--- Material for the task Enclosed Below ---
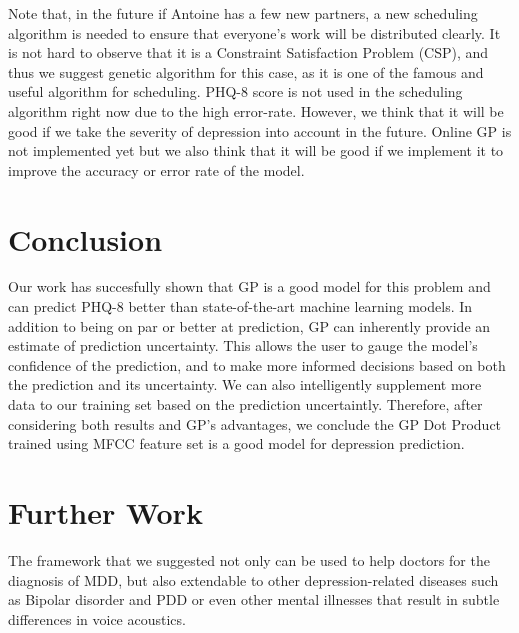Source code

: \documentclass{article}
\begin{document}
	
	
	Note that, in the future if Antoine has a few new partners, a new scheduling algorithm is needed to ensure that everyone's work will be distributed clearly.
	It is not hard to observe that it is a Constraint Satisfaction Problem (CSP), and thus we suggest genetic algorithm for this case, 
	as it is one of the famous and useful algorithm for scheduling. 
	PHQ-8 score is not used in the scheduling algorithm right now due to the high error-rate. 
	However, we think that it will be good if we take the severity of depression into account in the future. 
	Online GP is not implemented yet but we also think that it will be good if we implement it to improve the accuracy or error rate of the model.
	
	\section{Conclusion}	
	Our work has succesfully shown that GP is a good model for this problem and can predict PHQ-8 better than state-of-the-art machine learning models. 
	In addition to being on par or better at prediction, GP can inherently provide an estimate of prediction uncertainty. 
	This allows the user to gauge the model's confidence of the prediction, and to make more informed decisions based on both the prediction and its uncertainty. 
	We can also intelligently supplement more data to our training set based on the prediction uncertaintly. 
	Therefore, after considering both results and GP's advantages, we conclude the GP Dot Product trained using MFCC feature set is a good model for 
	depression prediction.
	
	\section{Further Work}
	The framework that we suggested not only can be used to help doctors for the diagnosis of MDD, but also extendable to other depression-related 
	diseases such as Bipolar disorder and PDD or even other mental illnesses that result in subtle differences in voice acoustics. 

	
\end{document}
--- End of Enclosed Material for the task ---
_Task prompt_: From the first line through the line with "In addition to", output those lines of the entries above exactly, and nothing else, with the pictures left out.

_Response box_:
Source code

: \documentclass{article}
\begin{document}
	
	
	Note that, in the future if Antoine has a few new partners, a new scheduling algorithm is needed to ensure that everyone's work will be distributed clearly.
	It is not hard to observe that it is a Constraint Satisfaction Problem (CSP), and thus we suggest genetic algorithm for this case, 
	as it is one of the famous and useful algorithm for scheduling. 
	PHQ-8 score is not used in the scheduling algorithm right now due to the high error-rate. 
	However, we think that it will be good if we take the severity of depression into account in the future. 
	Online GP is not implemented yet but we also think that it will be good if we implement it to improve the accuracy or error rate of the model.
	
	\section{Conclusion}	
	Our work has succesfully shown that GP is a good model for this problem and can predict PHQ-8 better than state-of-the-art machine learning models. 
	In addition to being on par or better at prediction, GP can inherently provide an estimate of prediction uncertainty. 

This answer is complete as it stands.